The Dust Bowl’s most visible legacy was fueled by erosion and soil degradation, the result of over-cultivation and bad land management. From the devastation came organized education, and a determination to change how Oklahomans used the land itself.

“It would be accurate to say that all soil conservation programs were started as a result of the Dust Bowl,” says Jason Warren, a soil and water conservation specialist and assistant professor at Oklahoma State University.

Soil conservation practices have evolved significantly since the 1930s, says Clay Pope, executive director of the Oklahoma Association of Conservation Districts. Much of the focus now is on converting marginal cropland back to grassland, and in encouraging the use of no-till or strip-till farming. The commission and districts can give farmers and ranchers financial assistance for equipment and programs that improve water quality and reduce the amount of soil disturbance — a key contributor to Dust Bowl dustiness.

“It’s work that’s never done,” Pope says. “We’re constantly learning.”

And Oklahomans have learned, Warren says. Drought played a major role in the “Dirty Thirties,” a term for the era coined for clouds of dust, but the state experienced more extreme drought conditions in the 1950s. And the drought currently gripping much of the nation — especially Oklahoma and Texas — is even more intense, according to data from the National Oceanic and Atmospheric Administration.

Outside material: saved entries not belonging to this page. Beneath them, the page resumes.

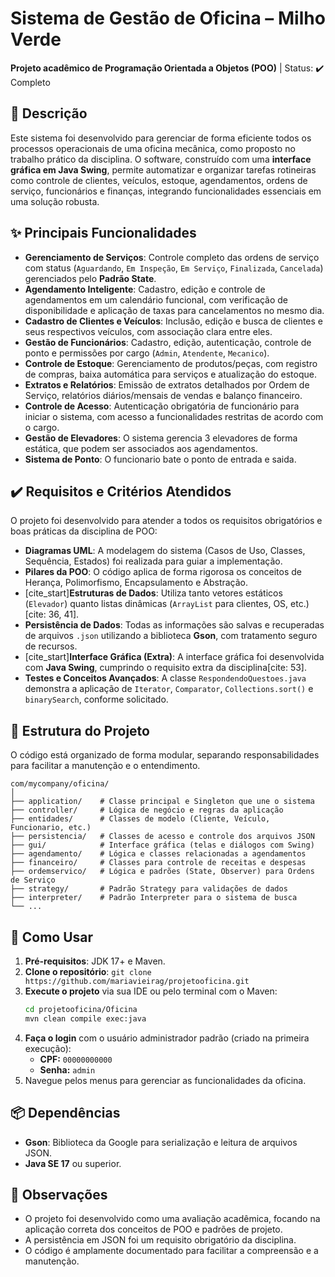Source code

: # Sistema de Gestão de Oficina – Milho Verde

**Projeto acadêmico de Programação Orientada a Objetos (POO)** | Status: ✔️ Completo

## 📖 Descrição

Este sistema foi desenvolvido para gerenciar de forma eficiente todos os processos operacionais de uma oficina mecânica, como proposto no trabalho prático da disciplina. O software, construído com uma **interface gráfica em Java Swing**, permite automatizar e organizar tarefas rotineiras como controle de clientes, veículos, estoque, agendamentos, ordens de serviço, funcionários e finanças, integrando funcionalidades essenciais em uma solução robusta.

## ✨ Principais Funcionalidades

-   **Gerenciamento de Serviços**: Controle completo das ordens de serviço com status (`Aguardando`, `Em Inspeção`, `Em Serviço`, `Finalizada`, `Cancelada`) gerenciados pelo **Padrão State**.
-   **Agendamento Inteligente**: Cadastro, edição e controle de agendamentos em um calendário funcional, com verificação de disponibilidade e aplicação de taxas para cancelamentos no mesmo dia.
-   **Cadastro de Clientes e Veículos**: Inclusão, edição e busca de clientes e seus respectivos veículos, com associação clara entre eles.
-   **Gestão de Funcionários**: Cadastro, edição, autenticação, controle de ponto e permissões por cargo (`Admin`, `Atendente`, `Mecanico`).
-   **Controle de Estoque**: Gerenciamento de produtos/peças, com registro de compras, baixa automática para serviços e atualização do estoque.
-   **Extratos e Relatórios**: Emissão de extratos detalhados por Ordem de Serviço, relatórios diários/mensais de vendas e balanço financeiro.
-   **Controle de Acesso**: Autenticação obrigatória de funcionário para iniciar o sistema, com acesso a funcionalidades restritas de acordo com o cargo.
-   **Gestão de Elevadores**: O sistema gerencia 3 elevadores de forma estática, que podem ser associados aos agendamentos.
-   **Sistema de Ponto**: O funcionario bate o ponto de entrada e saida.

## ✔️ Requisitos e Critérios Atendidos

O projeto foi desenvolvido para atender a todos os requisitos obrigatórios e boas práticas da disciplina de POO:

-   **Diagramas UML**: A modelagem do sistema (Casos de Uso, Classes, Sequência, Estados) foi realizada para guiar a implementação.
-   **Pilares da POO**: O código aplica de forma rigorosa os conceitos de Herança, Polimorfismo, Encapsulamento e Abstração.
-   [cite_start]**Estruturas de Dados**: Utiliza tanto vetores estáticos (`Elevador`) quanto listas dinâmicas (`ArrayList` para clientes, OS, etc.)[cite: 36, 41].
-   **Persistência de Dados**: Todas as informações são salvas e recuperadas de arquivos `.json` utilizando a biblioteca **Gson**, com tratamento seguro de recursos.
-   [cite_start]**Interface Gráfica (Extra)**: A interface gráfica foi desenvolvida com **Java Swing**, cumprindo o requisito extra da disciplina[cite: 53].
-   **Testes e Conceitos Avançados**: A classe `RespondendoQuestoes.java` demonstra a aplicação de `Iterator`, `Comparator`, `Collections.sort()` e `binarySearch`, conforme solicitado.

## 📂 Estrutura do Projeto

O código está organizado de forma modular, separando responsabilidades para facilitar a manutenção e o entendimento.

```
com/mycompany/oficina/
│
├── application/    # Classe principal e Singleton que une o sistema
├── controller/     # Lógica de negócio e regras da aplicação
├── entidades/      # Classes de modelo (Cliente, Veículo, Funcionario, etc.)
├── persistencia/   # Classes de acesso e controle dos arquivos JSON
├── gui/            # Interface gráfica (telas e diálogos com Swing)
├── agendamento/    # Lógica e classes relacionadas a agendamentos
├── financeiro/     # Classes para controle de receitas e despesas
├── ordemservico/   # Lógica e padrões (State, Observer) para Ordens de Serviço
├── strategy/       # Padrão Strategy para validações de dados
├── interpreter/    # Padrão Interpreter para o sistema de busca
└── ...
```

## 🚀 Como Usar

1.  **Pré-requisitos**: JDK 17+ e Maven.
2.  **Clone o repositório**: `git clone https://github.com/mariavieirag/projetooficina.git`
3.  **Execute o projeto** via sua IDE ou pelo terminal com o Maven:
    ```bash
    cd projetooficina/Oficina
    mvn clean compile exec:java
    ```
4.  **Faça o login** com o usuário administrador padrão (criado na primeira execução):
    * **CPF:** `00000000000`
    * **Senha:** `admin`
5.  Navegue pelos menus para gerenciar as funcionalidades da oficina.

## 📦 Dependências

-   **Gson**: Biblioteca da Google para serialização e leitura de arquivos JSON.
-   **Java SE 17** ou superior.

## 📝 Observações

-   O projeto foi desenvolvido como uma avaliação acadêmica, focando na aplicação correta dos conceitos de POO e padrões de projeto.
-   A persistência em JSON foi um requisito obrigatório da disciplina.
-   O código é amplamente documentado para facilitar a compreensão e a manutenção.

“But the dust did not return because of the practices implemented to control erosion,” Warren says.

The state still has a long way to go, Pope says. Oklahoma is “20 years behind” other states when it comes to adoption of no-till farming techniques, he says. And reminders of the Dust Bowl days still crop up in modern day Oklahoma.

In mid-October, an immense dust storm blacked-out the sky over portions of northern Oklahoma, causing traffic accidents and forcing authorities to close Interstate 35 near Blackwell. The Blackwell blackout — and a similar storm that charged through Lubbock, Texas in October 2011 — are the direct result of soil erosion in drought conditions, Pope says.

“If you turn your back on this monster,” he says, “it can still reach a claw out from the cage we’ve got it in and grab you.”